A privacy-first, on-device age-verification primitive. EdgeXene LLC, Apache-2.0.

The problem

Age verification on the web almost always works by collecting the very thing it is supposed to protect: you hand a site your date of birth, your ID photo, or both, and trust that they store it responsibly. Every one of those collections is a breach waiting to happen and a regulatory liability for whoever holds the data.

zkVIPER takes the opposite approach. It proves a person is 18 or older, to the day, without their date of birth ever leaving the browser. The server receives only a zero-knowledge proof and a yes/no verdict, never the underlying identity data. There is no database of birthdays to leak, because the birthday is never transmitted in the first place.

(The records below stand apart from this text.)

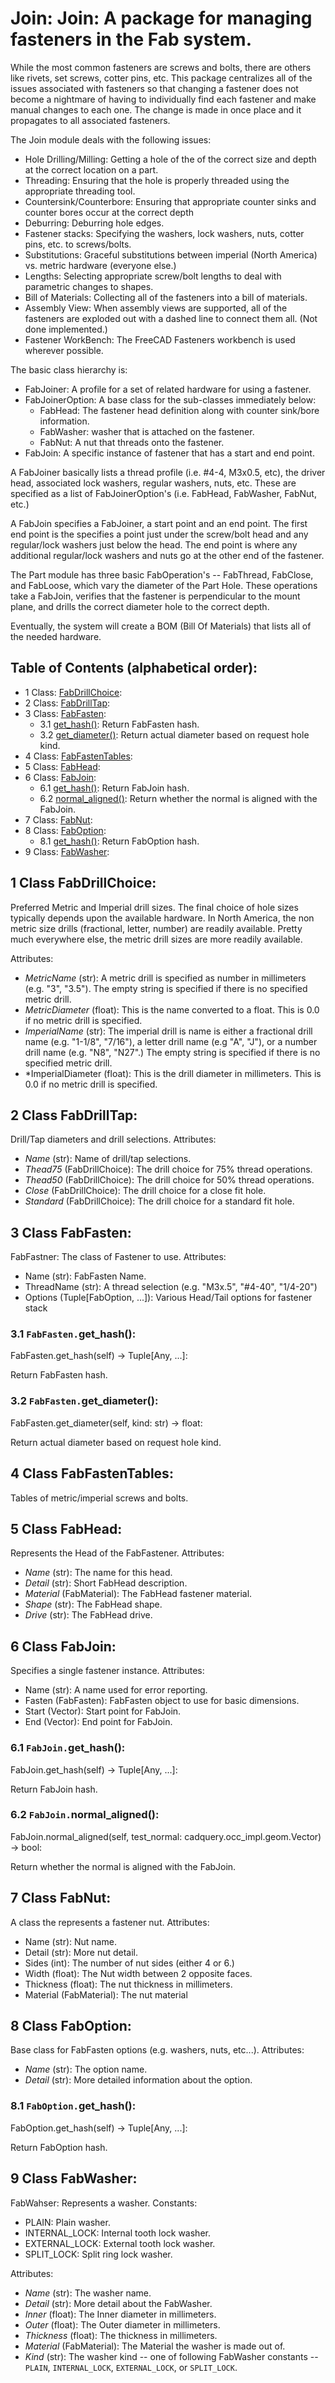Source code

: # Join: Join: A package for managing fasteners in the Fab system.
While the most common fasteners are screws and bolts, there are others like rivets, set screws,
cotter pins, etc.  This package centralizes all of the issues associated with fasteners
so that changing a fastener does not become a nightmare of having to individually find
each fastener and make manual changes to each one.  The change is made in once place and
it propagates to all associated fasteners.

The Join module deals with the following issues:
* Hole Drilling/Milling:
  Getting a hole of the of the correct size and depth at the correct location on a part.
* Threading:
  Ensuring that the hole is properly threaded using the appropriate threading tool.
* Countersink/Counterbore:
  Ensuring that appropriate counter sinks and counter bores occur at the correct depth
* Deburring:
  Deburring hole edges.
* Fastener stacks:
  Specifying the washers, lock washers, nuts, cotter pins, etc. to screws/bolts.
* Substitutions:
  Graceful substitutions between imperial (North America) vs. metric hardware (everyone else.)
* Lengths:
  Selecting appropriate screw/bolt lengths to deal with parametric changes to shapes.
* Bill of Materials:
  Collecting all of the fasteners into a bill of materials.
* Assembly View:
  When assembly views are supported, all of the fasteners are exploded out with a dashed
  line to connect them all.  (Not done implemented.)
* Fastener WorkBench:
  The FreeCAD Fasteners workbench is used wherever possible.

The basic class hierarchy is:

* FabJoiner: A profile for a set of related hardware for using a fastener.
* FabJoinerOption: A base class for the sub-classes immediately below:
  * FabHead: The fastener head definition along with counter sink/bore information.
  * FabWasher: washer that is attached on the fastener.
  * FabNut: A nut that threads onto the fastener.
* FabJoin: A specific instance of fastener that has a start and end point.

A FabJoiner basically lists a thread profile (i.e. #4-4, M3x0.5, etc), the driver head,
associated lock washers, regular washers, nuts, etc.  These are specified as a list
of FabJoinerOption's (i.e. FabHead, FabWasher, FabNut, etc.)

A FabJoin specifies a FabJoiner, a start point and an end point.  The first end point is
the specifies a point just under the screw/bolt head and any regular/lock washers just below
the head.  The end point is where any additional regular/lock washers and nuts go at the other
end of the fastener.

The Part module has three basic FabOperation's -- FabThread, FabClose, and FabLoose,
which vary the diameter of the Part Hole.  These operations take a FabJoin, verifies that
the fastener is perpendicular to the mount plane, and drills the correct diameter hole to
the correct depth.

Eventually, the system will create a BOM (Bill Of Materials) that lists all of the needed
hardware.

## Table of Contents (alphabetical order):

* 1 Class: [FabDrillChoice](#join--fabdrillchoice):
* 2 Class: [FabDrillTap](#join--fabdrilltap):
* 3 Class: [FabFasten](#join--fabfasten):
  * 3.1 [get_hash()](#join----get-hash): Return FabFasten hash.
  * 3.2 [get_diameter()](#join----get-diameter): Return actual diameter based on request hole kind.
* 4 Class: [FabFastenTables](#join--fabfastentables):
* 5 Class: [FabHead](#join--fabhead):
* 6 Class: [FabJoin](#join--fabjoin):
  * 6.1 [get_hash()](#join----get-hash): Return FabJoin hash.
  * 6.2 [normal_aligned()](#join----normal-aligned): Return whether the normal is aligned with the FabJoin.
* 7 Class: [FabNut](#join--fabnut):
* 8 Class: [FabOption](#join--faboption):
  * 8.1 [get_hash()](#join----get-hash): Return FabOption hash.
* 9 Class: [FabWasher](#join--fabwasher):

## <a name="join--fabdrillchoice"></a>1 Class FabDrillChoice:

Preferred Metric and Imperial drill sizes.
The final choice of hole sizes typically depends upon the available hardware.  In North
America, the non metric size drills (fractional, letter, number) are readily available.
Pretty much everywhere else, the metric drill sizes are more readily available.

Attributes:
* *MetricName* (str):
   A metric drill is specified as number in millimeters (e.g. "3", "3.5").
   The empty string is specified if there is no specified metric drill.
* *MetricDiameter* (float): This is the name converted to a float.
   This is 0.0 if no metric drill is specified.
* *ImperialName* (str):
  The imperial drill is name is either a fractional drill name (e.g. "1-1/8", "7/16"),
  a letter drill name (e.g "A", "J"),  or a number drill name (e.g. "N8", "N27".)
  The empty string is specified if there is no specified metric drill.
* *ImperialDiameter (float): This is the drill diameter in millimeters.
   This is 0.0 if no metric drill is specified.


## <a name="join--fabdrilltap"></a>2 Class FabDrillTap:

Drill/Tap diameters and drill selections.
Attributes:
* *Name* (str): Name of drill/tap selections.
* *Thead75* (FabDrillChoice):  The drill choice for 75% thread operations.
* *Thead50* (FabDrillChoice):  The drill choice for 50% thread operations.
* *Close* (FabDrillChoice):  The drill choice for a close fit hole.
* *Standard* (FabDrillChoice):  The drill choice for a standard fit hole.


## <a name="join--fabfasten"></a>3 Class FabFasten:

FabFastner: The class of Fastener to use.
Attributes:
* Name (str): FabFasten Name.
* ThreadName (str): A thread selection (e.g. "M3x.5", "#4-40", "1/4-20")
* Options (Tuple[FabOption, ...]): Various Head/Tail options for fastener stack

### <a name="join----get-hash"></a>3.1 `FabFasten.`get_hash():

FabFasten.get_hash(self) -> Tuple[Any, ...]:

Return FabFasten hash.

### <a name="join----get-diameter"></a>3.2 `FabFasten.`get_diameter():

FabFasten.get_diameter(self, kind: str) -> float:

Return actual diameter based on request hole kind.


## <a name="join--fabfastentables"></a>4 Class FabFastenTables:

Tables of metric/imperial screws and bolts.


## <a name="join--fabhead"></a>5 Class FabHead:

Represents the Head of the FabFastener.
Attributes:
* *Name* (str): The name for this head.
* *Detail* (str): Short FabHead description.
* *Material* (FabMaterial): The FabHead fastener material.
* *Shape* (str): The FabHead shape.
* *Drive* (str): The FabHead drive.


## <a name="join--fabjoin"></a>6 Class FabJoin:

Specifies a single fastener instance.
Attributes:
* Name (str): A name used for error reporting.
* Fasten (FabFasten): FabFasten object to use for basic dimensions.
* Start (Vector): Start point for FabJoin.
* End (Vector): End point for FabJoin.

### <a name="join----get-hash"></a>6.1 `FabJoin.`get_hash():

FabJoin.get_hash(self) -> Tuple[Any, ...]:

Return FabJoin hash.

### <a name="join----normal-aligned"></a>6.2 `FabJoin.`normal_aligned():

FabJoin.normal_aligned(self, test_normal: cadquery.occ_impl.geom.Vector) -> bool:

Return whether the normal is aligned with the FabJoin.


## <a name="join--fabnut"></a>7 Class FabNut:

A class the represents a fastener nut.
Attributes:
* Name (str): Nut name.
* Detail (str): More nut detail.
* Sides (int): The number of nut sides (either 4 or 6.)
* Width (float): The Nut width between 2 opposite faces.
* Thickness (float): The nut thickness in millimeters.
* Material (FabMaterial): The nut material


## <a name="join--faboption"></a>8 Class FabOption:

Base class for FabFasten options (e.g. washers, nuts, etc...).
Attributes:
* *Name* (str): The option name.
* *Detail* (str): More detailed information about the option.

### <a name="join----get-hash"></a>8.1 `FabOption.`get_hash():

FabOption.get_hash(self) -> Tuple[Any, ...]:

Return FabOption hash.


## <a name="join--fabwasher"></a>9 Class FabWasher:

FabWahser: Represents a washer.
Constants:
* PLAIN: Plain washer.
* INTERNAL_LOCK: Internal tooth lock washer.
* EXTERNAL_LOCK: External tooth lock washer.
* SPLIT_LOCK: Split ring lock washer.

Attributes:
* *Name* (str): The washer name.
* *Detail* (str): More detail about the FabWasher.
* *Inner* (float): The Inner diameter in millimeters.
* *Outer* (float): The Outer diameter in millimeters.
* *Thickness* (float): The thickness in millimeters.
* *Material* (FabMaterial): The Material the washer is made out of.
* *Kind* (str): The washer kind -- one of following FabWasher constants --
  `PLAIN`, `INTERNAL_LOCK`, `EXTERNAL_LOCK`, or `SPLIT_LOCK`.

It is built as an open-source cryptographic primitive, not a hosted service. The whole point is that anyone can read it, run it locally, and verify the privacy claim for themselves rather than taking it on faith.

How the flow works

The entire verification runs in the user's browser. Nothing is uploaded:

  1. Document scan. The user photographs their ID.
  2. OCR. The date of birth is read on-device. If OCR cannot recover a full month and day, the flow fails closed: a year-only date can't satisfy a day-accurate proof, so a partial read is rejected rather than guessed.
  3. Liveness. An active gesture check, a randomized smile and head-turn sequence, confirms a live person is present rather than a static image.
  4. Face match. The live selfie is matched against the portrait on the ID.
  5. Anti-spoof. A passive presentation-attack check rejects printed-photo and screen-replay attacks that could pass the gesture check.
  6. Proof. Only after all the above does the device generate a Groth16 zero-knowledge proof that birthDate is on or before today minus 18 years, with the birth date as a private input. Only the boolean result and the public "today" basis are revealed.
  7. Receipt. The proof is verified and a PII-free compliance receipt is returned: the verdict, the policy evaluation, and a deterministic hash of the proof. Nothing in it could identify the person.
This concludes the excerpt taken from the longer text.